We’ll go over these and the use cases they support over the next weeks.

Comments

  1. Hey Paul,

    I saw a demo of BE 4.0 in Vegas during TUCON, and it looked pretty cool. With regards to customers welcoming the big version change, how is TIBCO coming along with the marketing? My company just started on a new TIBCO BusinessEvents project in Asia, and the client wanted 3.0, not 4.0. Also, the people in our US client are still not knowledgeable about 4.0 enough to advocate switching away from 3.0. I’m very interested to see how TIBCO marketing will overcome the fears.

    Thanks, Paul. I love this blog.

    Jazon

    • Paul Vincent says:

      Hi Jazon – good to hear from you.

      BE4 is released and running, but BE3 is still supported for ongoing projects. It will take a while for everyone to transition to BE4. Reasons for existing customers to do so are:
      - IDE with new output diagrams to help understanding control / event flow, and debugger
      - new component features (better Decision Manager with rule analyser, Pattern Matching Framework, more choices for backing store / DB concept sources, HTTP and TCP channels, …)
      - integration with dashboard capabilities (BE Views)
      - Management console

      However, some BE4 features like multi-threaded Rete and cache aside are backported to / available on BE3, to allow existing customers to exploit some of these capabilities.

      For sure, with Training Courses only now becoming available for BE4, we are in a transition period right now. But you are right that customers need to consider carefully reasons for not using the latest and greatest version.

      Cheers

  2. Peter Lin says:

    I agree what’s being done is more important than how fast. It would be nice for the industry as a whole to come up with a few representative examples, so that end users can have a starting point. Obviously users can also do the evaluation themselves, but spending months building applications on several products and testing them could be time prohibitive.

  3. Peter Lin says:

    Congrats on the new release. Does Tibco plan to publish any benchmarks to give the public a clear definition and demonstration of extreme event processing? In past blog entries, numbers like 5K/second was mentioned. Something more formal with examples would be great. It would also be great to see how long it takes BE4 to process 1 million events.

    • Paul Vincent says:

      Hi Peter

      Congrats on the new release.

      Thanks!

      Does Tibco plan to publish any benchmarks to give the public a clear definition and demonstration of extreme event processing? In past blog entries, numbers like 5K/second was mentioned. Something more formal with examples would be great.

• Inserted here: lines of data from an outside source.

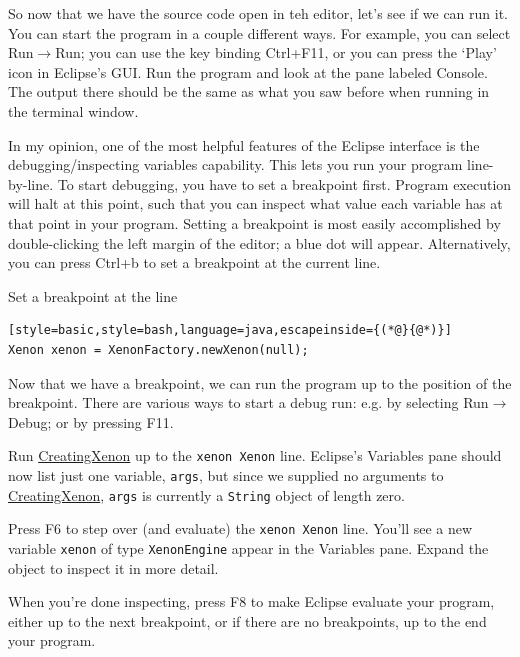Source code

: \documentclass[12pt, a4paper, twoside,openany,titlepage]{article}
\begin{document}
{


So now that we have the source code open in teh editor, let's see if we can run it. You can start the program in a couple different ways. For example, you can select \textsf{Run}$\rightarrow$\textsf{Run}; you can use the key binding \textsf{Ctrl+F11}, or you can press the `Play' icon in Eclipse's GUI. Run the program and look at the pane labeled \textsf{Console}. The output there should be the same as what you saw before when running in the terminal window.


In my opinion, one of the most helpful features of the Eclipse interface is the debugging/inspecting variables capability. This lets you run your program line-by-line. To start debugging, you have to set a breakpoint first. Program execution will halt at this point, such that you can inspect what value each variable has at that point in your program. Setting a breakpoint is most easily accomplished by double-clicking the left margin of the editor; a blue dot will appear. Alternatively, you can press \textsf{Ctrl+b} to set a breakpoint at the current line.

Set a breakpoint at the line
\begin{lstlisting}[style=basic,style=bash,language=java,escapeinside={(*@}{@*)}]
Xenon xenon = XenonFactory.newXenon(null);
\end{lstlisting}

Now that we have a breakpoint, we can run the program up to the position of the breakpoint. There are various ways to start a debug run: e.g. by selecting \textsf{Run}$\rightarrow$\textsf{Debug}; or by pressing \textsf{F11}.

Run \url{CreatingXenon} up to the \texttt{xenon Xenon} line. Eclipse's \textsf{Variables} pane should now list just one variable, \texttt{args}, but since we supplied no arguments to \url{CreatingXenon}, \texttt{args} is currently a \texttt{String} object of length zero.

Press \textsf{F6} to step over (and evaluate) the \texttt{xenon Xenon} line. You'll see a new variable \texttt{xenon} of type \texttt{XenonEngine} appear in the \textsf{Variables} pane. Expand the object to inspect it in more detail.

When you're done inspecting, press \textsf{F8} to make Eclipse evaluate your program, either up to the next breakpoint, or if there are no breakpoints, up to the end your program.

}
\end{document}
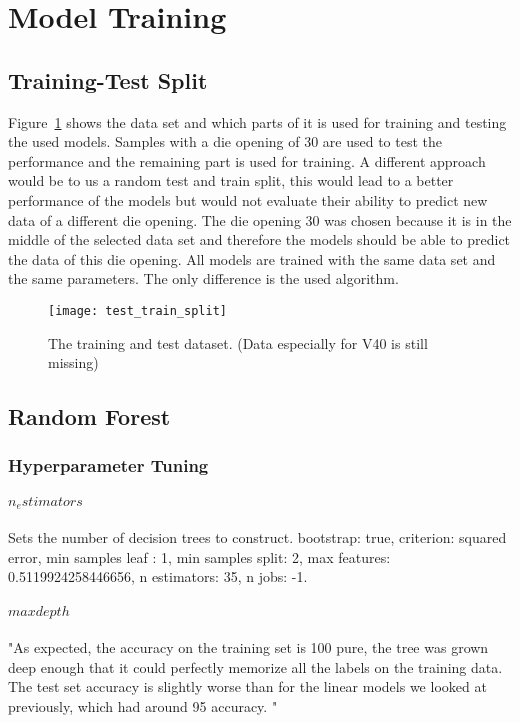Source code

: \section{Model Training}


\subsection{Training-Test Split}
Figure~\ref{fig:train_test_split} shows the data set and which parts of it is used for training and testing the used models. Samples with a die opening of 30 are used to test the performance and the remaining part is used for training. 
A different approach would be to us a random test and train split, this would lead to a better performance of the models but would not evaluate their ability to predict new data of a different die opening.
The die opening 30 was chosen because it is in the middle of the selected data set and therefore the models should be able to predict the data of this die opening.
All models are trained with the same data set and the same parameters. The only difference is the used algorithm.


\begin{figure}[H]
    \centering
    \texttt{[image: test\_train\_split]}
    \caption{The training and test dataset. (Data especially for V40 is still missing)}
    \label{fig:train_test_split}
\end{figure}

\subsection{Random Forest}

\subsubsection*{Hyperparameter Tuning}

\paragraph*{$n_estimators$} 
Sets the number of decision trees to construct. 
bootstrap: true, criterion: squared error, min samples leaf : 1, min samples split: 2, max features: 0.5119924258446656, n estimators: 35, n jobs: -1.

\paragraph*{$max depth$} 
"As expected, the accuracy on the training set is 100%
pure, the tree was grown deep enough that it could perfectly
memorize all the labels on the training data. The test set accuracy is
slightly worse than for the linear models we looked at previously, which had around 95%
accuracy. " \cite[p. 133-136]{muller_introductionmachinelearning_2016}

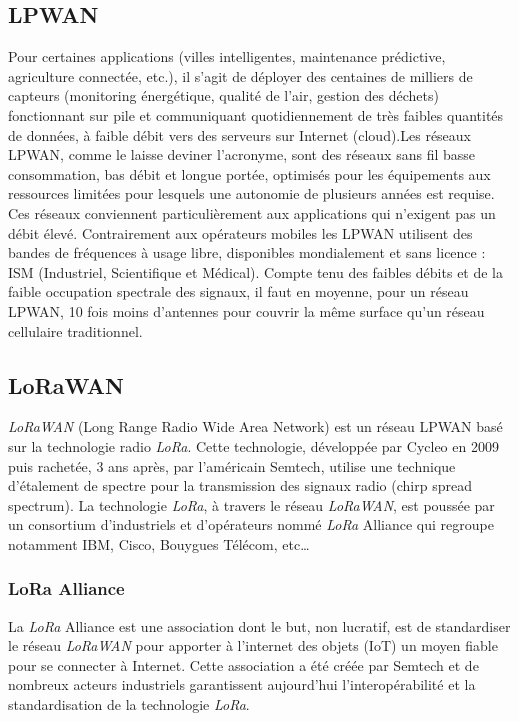 \subsection{LPWAN}
Pour certaines applications (villes intelligentes, maintenance prédictive, agriculture connectée, etc.), il s'agit de déployer des centaines de milliers de capteurs (monitoring énergétique, qualité de l'air, gestion des déchets) fonctionnant sur pile et communiquant quotidiennement de très faibles quantités de données, à faible débit vers des serveurs sur Internet (cloud).Les réseaux LPWAN, comme le laisse deviner l'acronyme, sont des réseaux sans fil basse consommation, bas débit et longue portée, optimisés pour les équipements aux ressources limitées pour lesquels une autonomie de plusieurs années est requise. Ces réseaux conviennent particulièrement aux applications qui n'exigent pas un débit élevé.
Contrairement aux opérateurs mobiles les LPWAN utilisent des bandes de fréquences à usage libre, disponibles mondialement et sans licence : ISM (Industriel, Scientifique et Médical). Compte tenu des faibles débits et de la faible occupation spectrale des signaux, il faut en moyenne, pour un réseau LPWAN, 10 fois moins d'antennes pour couvrir la même surface qu'un réseau cellulaire traditionnel.
\subsection{LoRaWAN}
\textit{LoRaWAN} (Long Range Radio Wide Area Network) est un réseau LPWAN basé sur la technologie radio \textit{LoRa}.
Cette technologie, développée par Cycleo en 2009 puis rachetée, 3 ans après, par l'américain Semtech, utilise une technique d'étalement de spectre pour la transmission des signaux radio (chirp spread spectrum). 
La technologie \textit{LoRa}, à travers le réseau  \textit{LoRaWAN}, est poussée par un consortium d'industriels et d'opérateurs nommé \textit{LoRa} Alliance qui regroupe notamment IBM, Cisco, Bouygues Télécom, etc…
\subsubsection{LoRa Alliance}
La \textit{LoRa} Alliance est une association dont le but, non lucratif, est de standardiser le réseau  \textit{LoRaWAN} pour apporter à l'internet des objets (IoT) un moyen fiable pour se connecter à Internet. Cette association a été créée par Semtech et de nombreux acteurs industriels garantissent aujourd'hui l'interopérabilité et la standardisation de la technologie \textit{LoRa}.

      The only “plan” we have would be around supporting an event processing standard with a reference example that could also be used for performance testing. Event throughput can be measured in many ways: for example, a 5K/second example might deal with 1-10K XML messages (stress testing XML parsing and XPATH / XSLT processing), with event patterns lasting 10secs-1day (stress testing the overall pattern size performance / space), and so on. For sure its an interesting area. We also have an internal benchmark doc used for customer sizing and planning and done with BE301 and multi-threaded Rete, but it is not for public (/competitor) access at this time.

      It would also be great to see how long it takes BE4 to process 1 million events.

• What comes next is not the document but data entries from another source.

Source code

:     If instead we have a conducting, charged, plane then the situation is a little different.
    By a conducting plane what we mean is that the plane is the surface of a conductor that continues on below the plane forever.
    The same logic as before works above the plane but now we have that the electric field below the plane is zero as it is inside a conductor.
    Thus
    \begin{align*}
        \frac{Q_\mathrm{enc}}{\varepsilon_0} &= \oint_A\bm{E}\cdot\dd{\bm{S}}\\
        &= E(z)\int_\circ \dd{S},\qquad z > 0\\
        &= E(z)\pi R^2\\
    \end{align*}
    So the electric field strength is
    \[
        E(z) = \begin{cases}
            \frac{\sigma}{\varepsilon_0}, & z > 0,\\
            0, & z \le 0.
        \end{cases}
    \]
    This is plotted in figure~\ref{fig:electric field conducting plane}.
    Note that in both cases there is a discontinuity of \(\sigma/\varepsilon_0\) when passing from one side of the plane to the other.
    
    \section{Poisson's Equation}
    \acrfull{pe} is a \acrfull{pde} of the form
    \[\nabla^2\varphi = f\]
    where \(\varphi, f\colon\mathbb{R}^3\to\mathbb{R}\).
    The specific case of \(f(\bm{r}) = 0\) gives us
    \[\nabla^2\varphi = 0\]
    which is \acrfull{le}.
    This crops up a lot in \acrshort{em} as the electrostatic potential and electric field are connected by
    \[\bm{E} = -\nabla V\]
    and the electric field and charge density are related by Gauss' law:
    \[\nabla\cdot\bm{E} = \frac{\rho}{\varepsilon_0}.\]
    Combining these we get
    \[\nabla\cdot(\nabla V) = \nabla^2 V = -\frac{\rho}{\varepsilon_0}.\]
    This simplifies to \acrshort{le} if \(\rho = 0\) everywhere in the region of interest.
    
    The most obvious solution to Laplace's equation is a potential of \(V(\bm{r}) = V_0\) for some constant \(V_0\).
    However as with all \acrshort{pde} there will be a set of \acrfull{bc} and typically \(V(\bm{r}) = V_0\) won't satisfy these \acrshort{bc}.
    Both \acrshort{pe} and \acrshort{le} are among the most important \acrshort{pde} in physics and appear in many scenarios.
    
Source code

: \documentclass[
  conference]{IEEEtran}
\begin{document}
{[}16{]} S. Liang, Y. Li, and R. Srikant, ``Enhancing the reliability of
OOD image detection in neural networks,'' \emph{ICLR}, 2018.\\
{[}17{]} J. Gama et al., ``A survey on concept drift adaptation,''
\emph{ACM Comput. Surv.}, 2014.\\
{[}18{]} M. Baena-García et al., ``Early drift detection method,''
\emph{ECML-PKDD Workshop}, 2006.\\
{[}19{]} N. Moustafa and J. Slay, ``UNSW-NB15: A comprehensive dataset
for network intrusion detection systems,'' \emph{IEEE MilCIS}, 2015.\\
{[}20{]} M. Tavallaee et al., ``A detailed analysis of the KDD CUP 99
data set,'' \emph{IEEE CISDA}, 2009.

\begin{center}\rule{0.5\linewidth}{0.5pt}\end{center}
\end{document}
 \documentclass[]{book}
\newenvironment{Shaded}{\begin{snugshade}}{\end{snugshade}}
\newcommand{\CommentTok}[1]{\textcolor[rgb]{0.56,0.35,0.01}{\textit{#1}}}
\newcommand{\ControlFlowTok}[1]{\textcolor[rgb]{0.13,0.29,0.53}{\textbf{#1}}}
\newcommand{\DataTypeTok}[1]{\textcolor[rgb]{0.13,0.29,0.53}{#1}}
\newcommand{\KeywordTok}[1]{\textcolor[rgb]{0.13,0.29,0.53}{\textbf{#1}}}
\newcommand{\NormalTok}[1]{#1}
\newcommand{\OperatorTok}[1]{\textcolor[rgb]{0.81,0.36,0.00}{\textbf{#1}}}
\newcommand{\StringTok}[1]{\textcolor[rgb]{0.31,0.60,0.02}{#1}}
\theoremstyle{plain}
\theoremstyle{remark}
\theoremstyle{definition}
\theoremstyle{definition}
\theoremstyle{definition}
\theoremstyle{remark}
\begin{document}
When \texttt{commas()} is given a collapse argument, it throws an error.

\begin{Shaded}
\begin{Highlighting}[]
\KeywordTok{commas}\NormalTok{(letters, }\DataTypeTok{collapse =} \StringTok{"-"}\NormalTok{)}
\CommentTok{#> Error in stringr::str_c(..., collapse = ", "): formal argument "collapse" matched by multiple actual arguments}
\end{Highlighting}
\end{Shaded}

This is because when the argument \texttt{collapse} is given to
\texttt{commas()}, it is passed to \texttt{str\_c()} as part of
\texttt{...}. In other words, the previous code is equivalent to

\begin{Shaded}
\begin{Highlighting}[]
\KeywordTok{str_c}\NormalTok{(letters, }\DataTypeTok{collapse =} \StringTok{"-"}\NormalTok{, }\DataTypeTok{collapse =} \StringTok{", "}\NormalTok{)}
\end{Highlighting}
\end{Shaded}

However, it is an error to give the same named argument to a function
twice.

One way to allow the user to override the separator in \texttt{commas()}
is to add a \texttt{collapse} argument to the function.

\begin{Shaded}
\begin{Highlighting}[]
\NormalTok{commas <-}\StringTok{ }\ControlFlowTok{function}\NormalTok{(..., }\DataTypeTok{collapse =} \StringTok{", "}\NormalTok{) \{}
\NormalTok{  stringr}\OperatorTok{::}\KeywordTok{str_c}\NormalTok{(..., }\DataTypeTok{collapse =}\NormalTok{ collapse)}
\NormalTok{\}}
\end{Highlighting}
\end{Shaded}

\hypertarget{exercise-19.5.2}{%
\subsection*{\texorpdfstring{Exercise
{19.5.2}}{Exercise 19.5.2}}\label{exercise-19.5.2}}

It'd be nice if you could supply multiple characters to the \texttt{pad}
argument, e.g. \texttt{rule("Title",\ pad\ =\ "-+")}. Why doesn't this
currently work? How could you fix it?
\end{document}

      Obviously, 1M events can be “processed” in a very short time – but it depends entirely on the “processing” being done! Comparing an event with a single integer parameter with a value in a BE preprocessor would be pretty fast – indeed would need to have a testbed set up capable of producing events fast enough – but would not be very representative of anything…

      Probably benchmarking would be a good topic for an EPTS working group. Or for some subsets, maybe the STAC guys.